Data records:
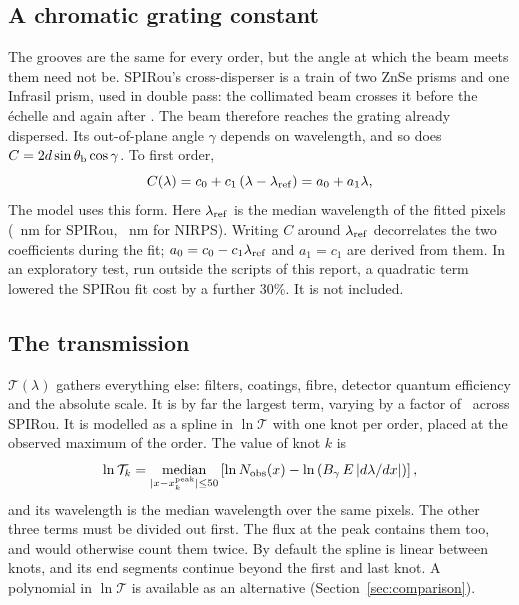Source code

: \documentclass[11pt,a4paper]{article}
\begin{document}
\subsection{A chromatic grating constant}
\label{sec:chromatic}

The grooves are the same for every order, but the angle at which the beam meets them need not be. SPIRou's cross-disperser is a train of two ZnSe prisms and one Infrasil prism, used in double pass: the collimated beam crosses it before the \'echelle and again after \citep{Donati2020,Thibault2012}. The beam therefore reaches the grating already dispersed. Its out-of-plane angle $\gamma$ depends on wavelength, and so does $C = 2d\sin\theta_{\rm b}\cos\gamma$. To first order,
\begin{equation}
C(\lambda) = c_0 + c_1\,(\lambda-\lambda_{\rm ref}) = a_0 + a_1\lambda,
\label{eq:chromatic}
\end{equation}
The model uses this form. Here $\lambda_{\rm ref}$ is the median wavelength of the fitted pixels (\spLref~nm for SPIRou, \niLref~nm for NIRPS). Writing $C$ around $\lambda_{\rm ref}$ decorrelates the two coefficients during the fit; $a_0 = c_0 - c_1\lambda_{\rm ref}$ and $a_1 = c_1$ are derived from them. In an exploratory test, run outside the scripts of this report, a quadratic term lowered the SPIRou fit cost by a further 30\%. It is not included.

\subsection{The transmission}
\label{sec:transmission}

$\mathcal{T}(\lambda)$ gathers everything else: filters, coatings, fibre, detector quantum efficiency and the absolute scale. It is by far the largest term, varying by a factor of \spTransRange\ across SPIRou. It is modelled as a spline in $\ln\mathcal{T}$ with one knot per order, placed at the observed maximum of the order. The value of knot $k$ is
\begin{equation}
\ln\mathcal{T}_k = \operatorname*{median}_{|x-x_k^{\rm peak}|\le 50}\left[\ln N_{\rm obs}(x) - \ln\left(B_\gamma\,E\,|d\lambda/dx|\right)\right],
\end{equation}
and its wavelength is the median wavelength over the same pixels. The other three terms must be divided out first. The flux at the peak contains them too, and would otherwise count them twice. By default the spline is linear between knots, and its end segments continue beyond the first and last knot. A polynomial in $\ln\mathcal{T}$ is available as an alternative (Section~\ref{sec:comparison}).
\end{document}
==
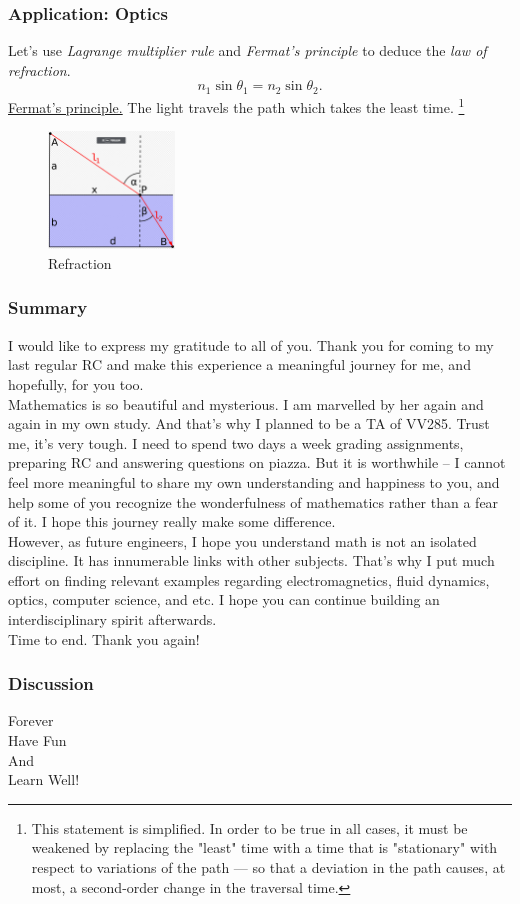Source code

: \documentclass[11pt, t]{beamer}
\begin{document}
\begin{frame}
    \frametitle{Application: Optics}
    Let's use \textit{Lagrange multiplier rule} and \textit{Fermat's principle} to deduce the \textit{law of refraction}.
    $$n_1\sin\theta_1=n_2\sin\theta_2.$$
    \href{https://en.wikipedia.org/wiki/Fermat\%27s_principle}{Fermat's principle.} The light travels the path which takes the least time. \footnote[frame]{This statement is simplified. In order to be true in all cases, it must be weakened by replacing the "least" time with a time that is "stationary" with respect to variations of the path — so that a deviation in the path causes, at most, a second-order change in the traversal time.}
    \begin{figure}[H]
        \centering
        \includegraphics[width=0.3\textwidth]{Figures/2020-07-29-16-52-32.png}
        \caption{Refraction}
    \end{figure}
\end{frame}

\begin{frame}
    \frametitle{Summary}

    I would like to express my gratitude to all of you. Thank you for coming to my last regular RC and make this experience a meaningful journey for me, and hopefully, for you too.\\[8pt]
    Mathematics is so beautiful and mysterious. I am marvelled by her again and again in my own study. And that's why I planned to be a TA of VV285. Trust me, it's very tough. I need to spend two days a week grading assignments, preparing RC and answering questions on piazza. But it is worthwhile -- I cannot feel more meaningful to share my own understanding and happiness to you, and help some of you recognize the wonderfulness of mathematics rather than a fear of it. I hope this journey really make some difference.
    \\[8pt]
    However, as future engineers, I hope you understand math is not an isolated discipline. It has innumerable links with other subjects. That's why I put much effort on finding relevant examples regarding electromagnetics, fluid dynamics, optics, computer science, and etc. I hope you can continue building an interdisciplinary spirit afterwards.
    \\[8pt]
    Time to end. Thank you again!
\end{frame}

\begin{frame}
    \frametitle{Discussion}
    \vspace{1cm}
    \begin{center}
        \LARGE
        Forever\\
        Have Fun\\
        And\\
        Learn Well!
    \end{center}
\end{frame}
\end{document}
* * *
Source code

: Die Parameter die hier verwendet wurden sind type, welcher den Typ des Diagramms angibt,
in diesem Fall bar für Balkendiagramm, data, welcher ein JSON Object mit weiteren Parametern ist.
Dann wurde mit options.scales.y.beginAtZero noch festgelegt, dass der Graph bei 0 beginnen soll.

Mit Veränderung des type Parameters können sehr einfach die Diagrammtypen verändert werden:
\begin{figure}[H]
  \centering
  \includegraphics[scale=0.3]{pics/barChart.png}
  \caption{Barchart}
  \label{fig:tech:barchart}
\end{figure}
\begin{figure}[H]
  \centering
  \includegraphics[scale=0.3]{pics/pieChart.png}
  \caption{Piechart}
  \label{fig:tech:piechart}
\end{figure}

Task requirements: Throughout the data above, copy all lines where the word "tech" is found.

Answer section:
  \label{fig:tech:barchart}
  \label{fig:tech:piechart}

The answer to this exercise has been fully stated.